Top of Given data

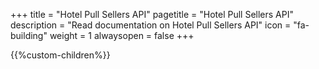 +++
title = "Hotel Pull Sellers API"
pagetitle = "Hotel Pull Sellers API"
description = "Read documentation on Hotel Pull Sellers API"
icon = "fa-building" 
weight = 1
alwaysopen = false
+++

{{%custom-children%}}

Bottom of Given data

Exercise description >> Return the records word for word, leaving every picture out of the copy.

Response below >>
 +++
title = "Hotel Pull Sellers API"
pagetitle = "Hotel Pull Sellers API"
description = "Read documentation on Hotel Pull Sellers API"
icon = "fa-building" 
weight = 1
alwaysopen = false
+++

{{%custom-children%}}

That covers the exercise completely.